Chakotay spoke out of the blue, “Bridge to Torres. We need a way to get that ship out of there. Any ideas?”

The commander didn’t notice the sharp look Janeway sent his way, but Tyvaa did, and the tenseness she felt in the meeting returned with a rush. Apparently, they were going to get their fight after all.

“The subspace interference, it might be enough to cut through the event horizon,” B’Elanna declared.

“A subspace tractor beam?” clarified Chakotay.

“Exactly.”

“When can you have it ready?”

“Two hours, maybe three.”

“Get right on it, use as many people as you need.”

Janeway broke in sharply, “Mister Carey, what do you think?”

“With the right field modulation, it might work,” he admitted, “but we’ll need more power to the emitter array.”

“Very well,” accepted Janeway. “You’re in charge, Mister Carey. Report to me when the tractor beam is ready. Mister Paris, hold our position here.” She aimed her sharpness at Chakotay now and spoke low. “I’d like to see you in private.”

Tyvaa and Chakotay shared a look as she walked to her ready room. Tyvaa took a step forward to follow, but Chakotay shook his head and Tyvaa let the door slide shut behind him. She crossed her arms, her antennae stretched out and up in hostility, and waited outside the door instead.

The suffocating silence and the waiting would’ve been bad enough, but Paris asked, tone light and faux-innocent, “Why didn’t you tell me you were a doctor, Tyvaa? For a second, I was sure that Chakotay was going to bring up the two semesters that I took biochemistry.”
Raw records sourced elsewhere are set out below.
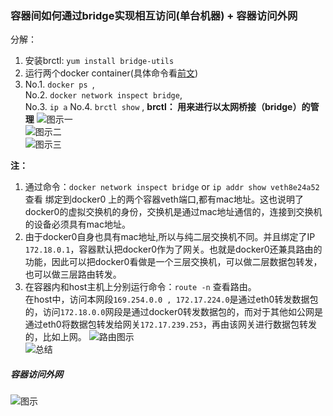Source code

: ### 容器间如何通过bridge实现相互访问(单台机器) + 容器访问外网  

分解：
1. 安装brctl: `yum install bridge-utils`
2. 运行两个docker container(具体命令看[前文](https://github.com/momokanni/docker/blob/master/README.md))
3. No.1. `docker ps `,  
   No.2. ` docker network inspect bridge `,  
   No.3.   ` ip a `
   No.4. ` brctl show ` , **brctl： 用来进行以太网桥接（bridge）的管理** 
![图示一](https://github.com/momokanni/docker/blob/master/piture/bridge_2.png)  
![图示二](https://github.com/momokanni/docker/blob/master/piture/bridge_3.png)  
![图示三](https://github.com/momokanni/docker/blob/master/piture/bridge_4.png)  

**注：**
1. 通过命令：`docker network inspect bridge` or ` ip addr show veth8e24a52 ` 查看 绑定到docker0 上的两个容器veth端口,都有mac地址。这也说明了docker0的虚拟交换机的身份，交换机是通过mac地址通信的，连接到交换机的设备必须具有mac地址。  
2. 由于docker0自身也具有mac地址,所以与纯二层交换机不同。并且绑定了IP `172.18.0.1`，容器默认把docker0作为了网关。也就是docker0还兼具路由的功能，因此可以把docker0看做是一个三层交换机，可以做二层数据包转发，也可以做三层路由转发。  
3. 在容器内和host主机上分别运行命令：`route -n` 查看路由。  
   在host中，访问本网段`169.254.0.0 , 172.17.224.0`是通过eth0转发数据包的，访问`172.18.0.0`网段是通过docker0转发数据包的，而对于其他如公网是通过eth0将数据包转发给网关`172.17.239.253`，再由该网关进行数据包转发的，比如上网。
![路由图示](https://github.com/momokanni/docker/blob/master/piture/bridge_6.png)  
![总结](https://github.com/momokanni/docker/blob/master/piture/bridge_1.png)

##### 容器访问外网
![图示](https://github.com/momokanni/docker/blob/master/piture/bridge_5.png)
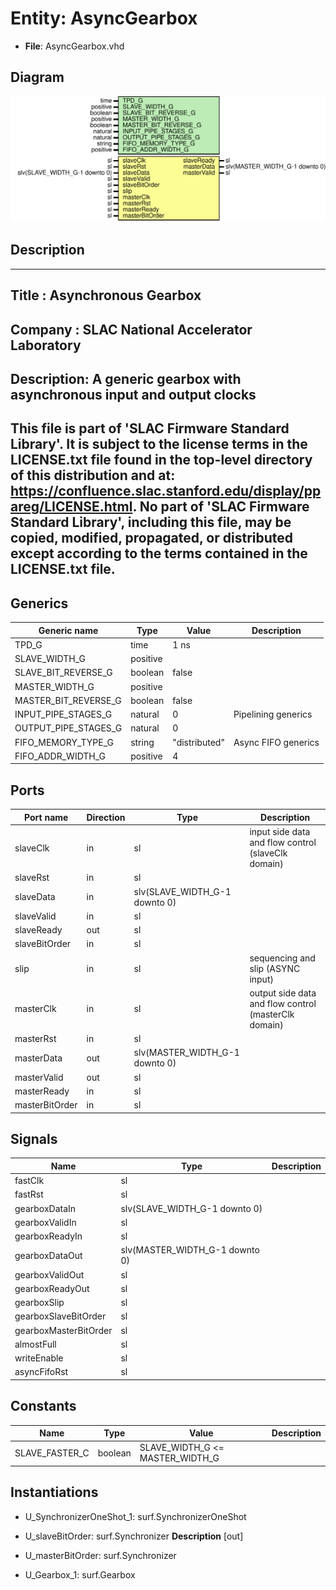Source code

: # Entity: AsyncGearbox

- **File**: AsyncGearbox.vhd
## Diagram

![Diagram](AsyncGearbox.svg "Diagram")
## Description

-----------------------------------------------------------------------------
 Title      : Asynchronous Gearbox
-----------------------------------------------------------------------------
 Company    : SLAC National Accelerator Laboratory
-----------------------------------------------------------------------------
 Description: A generic gearbox with asynchronous input and output clocks
-----------------------------------------------------------------------------
 This file is part of 'SLAC Firmware Standard Library'.
 It is subject to the license terms in the LICENSE.txt file found in the
 top-level directory of this distribution and at:
    https://confluence.slac.stanford.edu/display/ppareg/LICENSE.html.
 No part of 'SLAC Firmware Standard Library', including this file,
 may be copied, modified, propagated, or distributed except according to
 the terms contained in the LICENSE.txt file.
-----------------------------------------------------------------------------
## Generics

| Generic name         | Type     | Value         | Description          |
| -------------------- | -------- | ------------- | -------------------- |
| TPD_G                | time     | 1 ns          |                      |
| SLAVE_WIDTH_G        | positive |               |                      |
| SLAVE_BIT_REVERSE_G  | boolean  | false         |                      |
| MASTER_WIDTH_G       | positive |               |                      |
| MASTER_BIT_REVERSE_G | boolean  | false         |                      |
| INPUT_PIPE_STAGES_G  | natural  | 0             | Pipelining generics  |
| OUTPUT_PIPE_STAGES_G | natural  | 0             |                      |
| FIFO_MEMORY_TYPE_G   | string   | "distributed" | Async FIFO generics  |
| FIFO_ADDR_WIDTH_G    | positive | 4             |                      |
## Ports

| Port name      | Direction | Type                           | Description                                          |
| -------------- | --------- | ------------------------------ | ---------------------------------------------------- |
| slaveClk       | in        | sl                             | input side data and flow control (slaveClk domain)   |
| slaveRst       | in        | sl                             |                                                      |
| slaveData      | in        | slv(SLAVE_WIDTH_G-1 downto 0)  |                                                      |
| slaveValid     | in        | sl                             |                                                      |
| slaveReady     | out       | sl                             |                                                      |
| slaveBitOrder  | in        | sl                             |                                                      |
| slip           | in        | sl                             | sequencing and slip (ASYNC input)                    |
| masterClk      | in        | sl                             | output side data and flow control (masterClk domain) |
| masterRst      | in        | sl                             |                                                      |
| masterData     | out       | slv(MASTER_WIDTH_G-1 downto 0) |                                                      |
| masterValid    | out       | sl                             |                                                      |
| masterReady    | in        | sl                             |                                                      |
| masterBitOrder | in        | sl                             |                                                      |
## Signals

| Name                  | Type                           | Description |
| --------------------- | ------------------------------ | ----------- |
| fastClk               | sl                             |             |
| fastRst               | sl                             |             |
| gearboxDataIn         | slv(SLAVE_WIDTH_G-1 downto 0)  |             |
| gearboxValidIn        | sl                             |             |
| gearboxReadyIn        | sl                             |             |
| gearboxDataOut        | slv(MASTER_WIDTH_G-1 downto 0) |             |
| gearboxValidOut       | sl                             |             |
| gearboxReadyOut       | sl                             |             |
| gearboxSlip           | sl                             |             |
| gearboxSlaveBitOrder  | sl                             |             |
| gearboxMasterBitOrder | sl                             |             |
| almostFull            | sl                             |             |
| writeEnable           | sl                             |             |
| asyncFifoRst          | sl                             |             |
## Constants

| Name           | Type    | Value                            | Description |
| -------------- | ------- | -------------------------------- | ----------- |
| SLAVE_FASTER_C | boolean |  SLAVE_WIDTH_G <= MASTER_WIDTH_G |             |
## Instantiations

- U_SynchronizerOneShot_1: surf.SynchronizerOneShot
- U_slaveBitOrder: surf.Synchronizer
**Description**
 [out]

- U_masterBitOrder: surf.Synchronizer
- U_Gearbox_1: surf.Gearbox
Tyvaa clenched her fist tighter to reign in the retort she wanted to spit out, and the burn grounded her. She had left the past in the past when she changed careers, and while she knew that Chakotay hadn’t meant any harm, she couldn’t believe that her brief and understated medical history was being thrown back at her in the middle of the _Delta Quadrant,_ of all places.

“How about we leave the past in the past, huh, Paris?”
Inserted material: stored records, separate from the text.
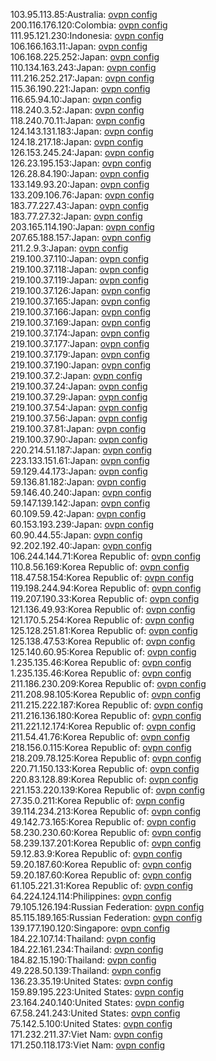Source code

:103.95.113.85:Australia: [ovpn config](vpn/103_95_113_85.ovpn)  
200.116.176.120:Colombia: [ovpn config](vpn/200_116_176_120.ovpn)  
111.95.121.230:Indonesia: [ovpn config](vpn/111_95_121_230.ovpn)  
106.166.163.11:Japan: [ovpn config](vpn/106_166_163_11.ovpn)  
106.168.225.252:Japan: [ovpn config](vpn/106_168_225_252.ovpn)  
110.134.163.243:Japan: [ovpn config](vpn/110_134_163_243.ovpn)  
111.216.252.217:Japan: [ovpn config](vpn/111_216_252_217.ovpn)  
115.36.190.221:Japan: [ovpn config](vpn/115_36_190_221.ovpn)  
116.65.94.10:Japan: [ovpn config](vpn/116_65_94_10.ovpn)  
118.240.3.52:Japan: [ovpn config](vpn/118_240_3_52.ovpn)  
118.240.70.11:Japan: [ovpn config](vpn/118_240_70_11.ovpn)  
124.143.131.183:Japan: [ovpn config](vpn/124_143_131_183.ovpn)  
124.18.217.18:Japan: [ovpn config](vpn/124_18_217_18.ovpn)  
126.153.245.24:Japan: [ovpn config](vpn/126_153_245_24.ovpn)  
126.23.195.153:Japan: [ovpn config](vpn/126_23_195_153.ovpn)  
126.28.84.190:Japan: [ovpn config](vpn/126_28_84_190.ovpn)  
133.149.93.20:Japan: [ovpn config](vpn/133_149_93_20.ovpn)  
133.209.106.76:Japan: [ovpn config](vpn/133_209_106_76.ovpn)  
183.77.227.43:Japan: [ovpn config](vpn/183_77_227_43.ovpn)  
183.77.27.32:Japan: [ovpn config](vpn/183_77_27_32.ovpn)  
203.165.114.190:Japan: [ovpn config](vpn/203_165_114_190.ovpn)  
207.65.188.157:Japan: [ovpn config](vpn/207_65_188_157.ovpn)  
211.2.9.3:Japan: [ovpn config](vpn/211_2_9_3.ovpn)  
219.100.37.110:Japan: [ovpn config](vpn/219_100_37_110.ovpn)  
219.100.37.118:Japan: [ovpn config](vpn/219_100_37_118.ovpn)  
219.100.37.119:Japan: [ovpn config](vpn/219_100_37_119.ovpn)  
219.100.37.126:Japan: [ovpn config](vpn/219_100_37_126.ovpn)  
219.100.37.165:Japan: [ovpn config](vpn/219_100_37_165.ovpn)  
219.100.37.166:Japan: [ovpn config](vpn/219_100_37_166.ovpn)  
219.100.37.169:Japan: [ovpn config](vpn/219_100_37_169.ovpn)  
219.100.37.174:Japan: [ovpn config](vpn/219_100_37_174.ovpn)  
219.100.37.177:Japan: [ovpn config](vpn/219_100_37_177.ovpn)  
219.100.37.179:Japan: [ovpn config](vpn/219_100_37_179.ovpn)  
219.100.37.190:Japan: [ovpn config](vpn/219_100_37_190.ovpn)  
219.100.37.2:Japan: [ovpn config](vpn/219_100_37_2.ovpn)  
219.100.37.24:Japan: [ovpn config](vpn/219_100_37_24.ovpn)  
219.100.37.29:Japan: [ovpn config](vpn/219_100_37_29.ovpn)  
219.100.37.54:Japan: [ovpn config](vpn/219_100_37_54.ovpn)  
219.100.37.56:Japan: [ovpn config](vpn/219_100_37_56.ovpn)  
219.100.37.81:Japan: [ovpn config](vpn/219_100_37_81.ovpn)  
219.100.37.90:Japan: [ovpn config](vpn/219_100_37_90.ovpn)  
220.214.51.187:Japan: [ovpn config](vpn/220_214_51_187.ovpn)  
223.133.151.61:Japan: [ovpn config](vpn/223_133_151_61.ovpn)  
59.129.44.173:Japan: [ovpn config](vpn/59_129_44_173.ovpn)  
59.136.81.182:Japan: [ovpn config](vpn/59_136_81_182.ovpn)  
59.146.40.240:Japan: [ovpn config](vpn/59_146_40_240.ovpn)  
59.147.139.142:Japan: [ovpn config](vpn/59_147_139_142.ovpn)  
60.109.59.42:Japan: [ovpn config](vpn/60_109_59_42.ovpn)  
60.153.193.239:Japan: [ovpn config](vpn/60_153_193_239.ovpn)  
60.90.44.55:Japan: [ovpn config](vpn/60_90_44_55.ovpn)  
92.202.192.40:Japan: [ovpn config](vpn/92_202_192_40.ovpn)  
106.244.144.71:Korea Republic of: [ovpn config](vpn/106_244_144_71.ovpn)  
110.8.56.169:Korea Republic of: [ovpn config](vpn/110_8_56_169.ovpn)  
118.47.58.154:Korea Republic of: [ovpn config](vpn/118_47_58_154.ovpn)  
119.198.244.94:Korea Republic of: [ovpn config](vpn/119_198_244_94.ovpn)  
119.207.190.33:Korea Republic of: [ovpn config](vpn/119_207_190_33.ovpn)  
121.136.49.93:Korea Republic of: [ovpn config](vpn/121_136_49_93.ovpn)  
121.170.5.254:Korea Republic of: [ovpn config](vpn/121_170_5_254.ovpn)  
125.128.251.81:Korea Republic of: [ovpn config](vpn/125_128_251_81.ovpn)  
125.138.47.53:Korea Republic of: [ovpn config](vpn/125_138_47_53.ovpn)  
125.140.60.95:Korea Republic of: [ovpn config](vpn/125_140_60_95.ovpn)  
1.235.135.46:Korea Republic of: [ovpn config](vpn/1_235_135_46.ovpn)  
1.235.135.46:Korea Republic of: [ovpn config](vpn/1_235_135_46.ovpn)  
211.186.230.209:Korea Republic of: [ovpn config](vpn/211_186_230_209.ovpn)  
211.208.98.105:Korea Republic of: [ovpn config](vpn/211_208_98_105.ovpn)  
211.215.222.187:Korea Republic of: [ovpn config](vpn/211_215_222_187.ovpn)  
211.216.136.180:Korea Republic of: [ovpn config](vpn/211_216_136_180.ovpn)  
211.221.12.174:Korea Republic of: [ovpn config](vpn/211_221_12_174.ovpn)  
211.54.41.76:Korea Republic of: [ovpn config](vpn/211_54_41_76.ovpn)  
218.156.0.115:Korea Republic of: [ovpn config](vpn/218_156_0_115.ovpn)  
218.209.78.125:Korea Republic of: [ovpn config](vpn/218_209_78_125.ovpn)  
220.71.150.133:Korea Republic of: [ovpn config](vpn/220_71_150_133.ovpn)  
220.83.128.89:Korea Republic of: [ovpn config](vpn/220_83_128_89.ovpn)  
221.153.220.139:Korea Republic of: [ovpn config](vpn/221_153_220_139.ovpn)  
27.35.0.211:Korea Republic of: [ovpn config](vpn/27_35_0_211.ovpn)  
39.114.234.213:Korea Republic of: [ovpn config](vpn/39_114_234_213.ovpn)  
49.142.73.165:Korea Republic of: [ovpn config](vpn/49_142_73_165.ovpn)  
58.230.230.60:Korea Republic of: [ovpn config](vpn/58_230_230_60.ovpn)  
58.239.137.201:Korea Republic of: [ovpn config](vpn/58_239_137_201.ovpn)  
59.12.83.9:Korea Republic of: [ovpn config](vpn/59_12_83_9.ovpn)  
59.20.187.60:Korea Republic of: [ovpn config](vpn/59_20_187_60.ovpn)  
59.20.187.60:Korea Republic of: [ovpn config](vpn/59_20_187_60.ovpn)  
61.105.221.31:Korea Republic of: [ovpn config](vpn/61_105_221_31.ovpn)  
64.224.124.114:Philippines: [ovpn config](vpn/64_224_124_114.ovpn)  
79.105.126.194:Russian Federation: [ovpn config](vpn/79_105_126_194.ovpn)  
85.115.189.165:Russian Federation: [ovpn config](vpn/85_115_189_165.ovpn)  
139.177.190.120:Singapore: [ovpn config](vpn/139_177_190_120.ovpn)  
184.22.107.14:Thailand: [ovpn config](vpn/184_22_107_14.ovpn)  
184.22.161.234:Thailand: [ovpn config](vpn/184_22_161_234.ovpn)  
184.82.15.190:Thailand: [ovpn config](vpn/184_82_15_190.ovpn)  
49.228.50.139:Thailand: [ovpn config](vpn/49_228_50_139.ovpn)  
136.23.35.19:United States: [ovpn config](vpn/136_23_35_19.ovpn)  
159.89.195.223:United States: [ovpn config](vpn/159_89_195_223.ovpn)  
23.164.240.140:United States: [ovpn config](vpn/23_164_240_140.ovpn)  
67.58.241.243:United States: [ovpn config](vpn/67_58_241_243.ovpn)  
75.142.5.100:United States: [ovpn config](vpn/75_142_5_100.ovpn)  
171.232.211.37:Viet Nam: [ovpn config](vpn/171_232_211_37.ovpn)  
171.250.118.173:Viet Nam: [ovpn config](vpn/171_250_118_173.ovpn)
The ready room door slid open right before Paris could formulate another remark, and as Chakotay stormed out, Tyvaa strode next to him, matching him step for step until the turbolift slid closed around them.

“How did it go?” asked Tyvaa casually, as if asking about a diplomatic function.
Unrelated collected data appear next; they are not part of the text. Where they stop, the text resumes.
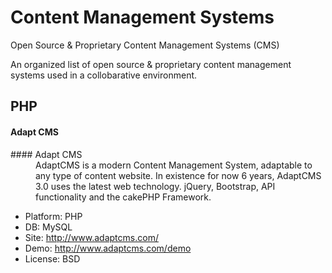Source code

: # Content Management Systems
Open Source & Proprietary Content Management Systems (CMS)

An organized list of open source &amp; proprietary content management systems used in a collobarative environment.


## PHP 

#### Adapt CMS

<dl>
  <dt>#### Adapt CMS</dt>
  <dd>AdaptCMS is a modern Content Management System, adaptable to any type of content website. In existence for now 6 years, AdaptCMS 3.0 uses the latest web technology. jQuery, Bootstrap, API functionality and the cakePHP Framework. 
</dd>
</dl>

* Platform: PHP
* DB: MySQL
* Site: http://www.adaptcms.com/
* Demo: http://www.adaptcms.com/demo
* License: BSD
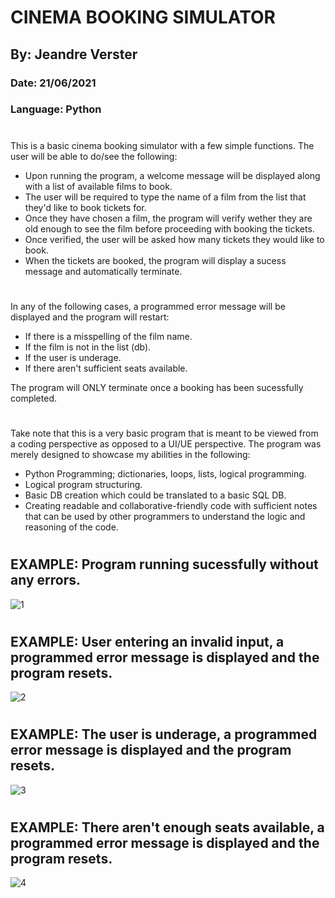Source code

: # CINEMA BOOKING SIMULATOR
## By: Jeandre Verster
### Date: 21/06/2021
### Language: Python
#
This is a basic cinema booking simulator with a few simple functions. The user will be able to do/see the following:

- Upon running the program, a welcome message will be displayed along with a list of available films to book.
- The user will be required to type the name of a film from the list that they'd like to book tickets for.
- Once they have chosen a film, the program will verify wether they are old enough to see the film before proceeding with booking the tickets.
- Once verified, the user will be asked how many tickets they would like to book.
- When the tickets are booked, the program will display a sucess message and automatically terminate.
#
In any of the following cases, a programmed error message will be displayed and the program will restart:

- If there is a misspelling of the film name.
- If the film is not in the list (db).
- If the user is underage.
- If there aren't sufficient seats available.

The program will ONLY terminate once a booking has been sucessfully completed.
#
Take note that this is a very basic program that is meant to be viewed from a coding perspective as opposed to a UI/UE perspective.
The program was merely designed to showcase my abilities in the following:

- Python Programming; dictionaries, loops, lists, logical programming.
- Logical program structuring.
- Basic DB creation which could be translated to a basic SQL DB.
- Creating readable and collaborative-friendly code with sufficient notes that can be used by other programmers to understand the logic and reasoning of the code.
#
## EXAMPLE: Program running sucessfully without any errors.

![1](https://user-images.githubusercontent.com/69165459/126515911-c2d2f94b-f671-4333-9881-07d8ab25cf22.jpg)
#
## EXAMPLE: User entering an invalid input, a programmed error message is displayed and the program resets.

![2](https://user-images.githubusercontent.com/69165459/126516384-731d5256-376d-4d09-91b1-a9b554641030.jpg)
#
## EXAMPLE: The user is underage, a programmed error message is displayed and the program resets.

![3](https://user-images.githubusercontent.com/69165459/126517003-175f9486-3d35-4659-b17f-414581a2f131.jpg)
#
## EXAMPLE: There aren't enough seats available, a programmed error message is displayed and the program resets.

![4](https://user-images.githubusercontent.com/69165459/126517382-0a62c6aa-aa29-44af-8a14-960c2d24037d.jpg)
“About as you’d expect,” Chakotay replied.

“That bad?” Tyvaa attempted a joke, but continued in a more serious tone, “I’ll have to wait if you want me to talk to her about this, Chakotay. If I went to her now, I’d probably lose my temper. Besides, apparently I report to Sickbay now,” she said pointedly.

Chakotay smiled, but the motion was thin and tired. “No one else has anything close to that kind of experience, Tyv,” he rationalised.

“When someone changes careers, it’s usually for a reason that they don’t want to be reminded of ten years later,” she retorted. For a moment, she kept her shoulders tense, expecting Chakotay to retaliate, but the disapproving glance he sent her looked just as tired as she felt, and Tyvaa let herself relax.

“I’m no stranger to duty, ‘Tay, so I won’t hold this against you,” promised Tyvaa. “I’ll check in at Sickbay, run some maintenance, see just how bad our situation is. You keep an eye on Hurricane Kathryn.”

That finally startled a laugh out of Chakotay, and Tyvaa stepped out of the turbolift with a jaunty salute.  Chakotay turned the corner to his quarters, while Tyvaa walked in the opposite direction, toward Sickbay.

Once he was out of sight, she let her antennae droop and her shoulders drop, empty of the nervous tension that had been holding them up so squarely. The day had been a mite taxing, emotionally, but Tyvaa couldn’t afford to feel tired just yet. She allowed herself a pause outside the Sickbay door, one deep breath in and one steady push out, and then she stepped forward.

Tyvaa took in the space’s softly rounded edges and lighting just this side of too bright with a resigned glance. While _Voyager_ was definitely no Jupiter Station, she had expected something a little roomier for a deep-space exploration vessel, especially one that still carried the factory “new ship” smell. Three patient beds, with an additional one in the surgical suite. One wince-winning, tiny office, with a storage closet and a few computers for situational analysis in the back.

“Might as well get to work,” Tyvaa muttered to herself.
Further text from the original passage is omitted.